Of all my plays, this was the one which has had the best audience reaction. And a lot of that was to do with the great performance of Maggie Smith. She is brilliant at accents, and captured to absolute perfection this thing of Poles who speak wonderful, slightly flowery English, in the tradition of Joseph Conrad, or a comparable Czech example like Tom Stoppard. She has a brilliant ear. And she has a ready-made public. She walks on the stage and can say anything, even if it’s just ‘Have a cup of tea’, and people start laughing. This is not true, necessarily, of Judi Dench.

Maggie’s first entrance was indeed remarkable. Her character had spent twenty-nine years looking after her father, a disgraced Polish politician, and learning English in preparation for her own life. She appeared in a doorway, weighed down with her belongings in two vast plastic bags, wearing oversize boots and juggling a cigarette. Michael Ratcliffe in the
Observer
likened this aggressive manifestation to that of Sybil Thorndike entering in a scuffle of cardigans and bumping into someone expendable in N. C. Hunter’s
Waters of the Moon
. It was at once clear that Halina would not go away. She personified and combined, said Ratcliffe, laziness, sensuality, reticence and indestructibility.

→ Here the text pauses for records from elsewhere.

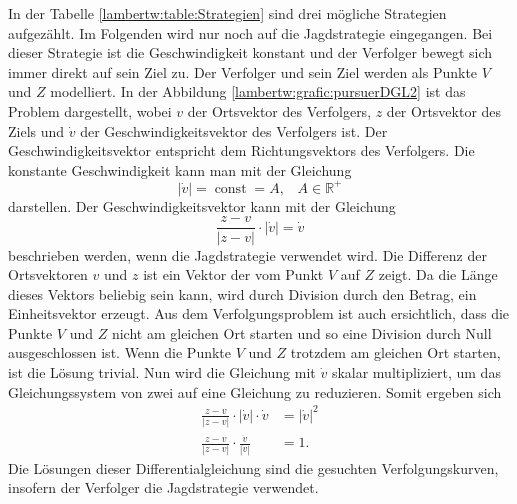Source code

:%
In der Tabelle \ref{lambertw:table:Strategien} sind drei mögliche Strategien aufgezählt.
Im Folgenden wird nur noch auf die Jagdstrategie eingegangen.
Bei dieser Strategie ist die Geschwindigkeit konstant und der Verfolger bewegt sich immer direkt auf sein Ziel zu.
Der Verfolger und sein Ziel werden als Punkte $V$ und $Z$ modelliert.
In der Abbildung \ref{lambertw:grafic:pursuerDGL2} ist das Problem dargestellt,
wobei $v$ der Ortsvektor des Verfolgers, $z$ der Ortsvektor des Ziels und $\dot{v}$ der Geschwindigkeitsvektor des Verfolgers ist.
Der Geschwindigkeitsvektor entspricht dem Richtungsvektors des Verfolgers.
Die konstante Geschwindigkeit kann man mit der Gleichung
%
\begin{equation}
    |\dot{v}|
    = \operatorname{const} = A
    \text{,}\quad A\in\mathbb{R}^+
\end{equation}
%
darstellen. Der Geschwindigkeitsvektor kann mit der Gleichung
%
\begin{equation}
    \frac{z-v}{|z-v|}\cdot|\dot{v}|
    =
    \dot{v}
\end{equation}
%
beschrieben werden, wenn die Jagdstrategie verwendet wird.
Die Differenz der Ortsvektoren $v$ und $z$ ist ein Vektor der vom Punkt $V$ auf $Z$ zeigt.
Da die Länge dieses Vektors beliebig sein kann, wird durch Division durch den Betrag, ein Einheitsvektor erzeugt.
Aus dem Verfolgungsproblem ist auch ersichtlich, dass die Punkte $V$ und $Z$ nicht am gleichen Ort starten und so eine Division durch Null ausgeschlossen ist.
Wenn die Punkte $V$ und $Z$ trotzdem am gleichen Ort starten, ist die Lösung trivial.
%
Nun wird die Gleichung mit $\dot{v}$ skalar multipliziert, um das Gleichungssystem von zwei auf eine Gleichung zu reduzieren. Somit ergeben sich
\begin{align}
    \frac{z-v}{|z-v|}\cdot|\dot{v}|\cdot\dot{v}
    &=
    |\dot{v}|^2
    \\
    \label{lambertw:pursuerDGL}
    \frac{z-v}{|z-v|}\cdot \frac{\dot{v}}{|\dot{v}|}
    &=
    1 \text{.}
\end{align}
Die Lösungen dieser Differentialgleichung sind die gesuchten Verfolgungskurven, insofern der Verfolger die Jagdstrategie verwendet.
%
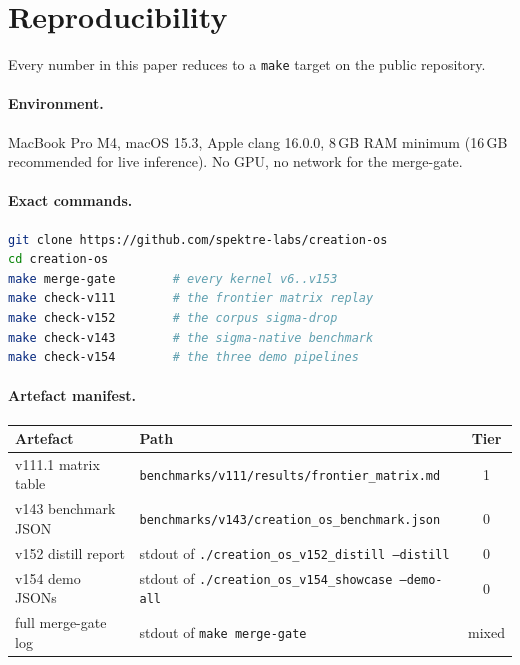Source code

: \documentclass[11pt,letterpaper]{article}
\newcommand{\code}[1]{\texttt{#1}}
\begin{document}
\section{Reproducibility}

Every number in this paper reduces to a \code{make} target on the
public repository.

\paragraph{Environment.} MacBook Pro M4, macOS 15.3, Apple clang
16.0.0, 8\,GB RAM minimum (16\,GB recommended for live inference).
No GPU, no network for the merge-gate.

\paragraph{Exact commands.}
\begin{lstlisting}[language=bash]
git clone https://github.com/spektre-labs/creation-os
cd creation-os
make merge-gate        # every kernel v6..v153
make check-v111        # the frontier matrix replay
make check-v152        # the corpus sigma-drop
make check-v143        # the sigma-native benchmark
make check-v154        # the three demo pipelines
\end{lstlisting}

\paragraph{Artefact manifest.}

\begin{center}
\begin{tabular}{@{}llc@{}}
\toprule
Artefact & Path & Tier \\
\midrule
v111.1 matrix table & \code{benchmarks/v111/results/frontier\_matrix.md} & 1 \\
v143 benchmark JSON & \code{benchmarks/v143/creation\_os\_benchmark.json} & 0 \\
v152 distill report & stdout of \code{./creation\_os\_v152\_distill --distill} & 0 \\
v154 demo JSONs     & stdout of \code{./creation\_os\_v154\_showcase --demo-all} & 0 \\
full merge-gate log & stdout of \code{make merge-gate} & mixed \\
\bottomrule
\end{tabular}
\end{center}
\end{document}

There was dispute over the merit of Poliakoff’s play: ‘a piffling piece of over-produced flim-flam,’ said Jack Tinker, possibly because of a battery of television screens designed to fill up the cavernous Lyttelton in the hi-fi emporium where Halina has gained illegal employment; a ‘thin and disappointing piece,’ said Ratcliffe; ‘Maggie Smith could not be this good if Stephen Poliakoff had not given her the material to work on,’ countered Billington. There was elegant, silky support from Andrew C. Wadsworth as an oil executive and from Anthony Andrews as a show business lawyer, both allies to her cause for patriation in England. But the major sparks were fired in a half-hour scene in the second act between Maggie and Tim Pigott-Smith as a ruthless immigration officer who turns the interrogation screws rather like Porfiry in Dostoevsky’s
Crime and Punishment
. Cutting right down to the bone, Maggie, in eye-catching scarlet, tore into the scene with an animal ferocity she had not tapped in London since
Hedda Gabler
, crying to be allowed into the country with, as Billington said, ‘the naked desperation of the potentially stateless’.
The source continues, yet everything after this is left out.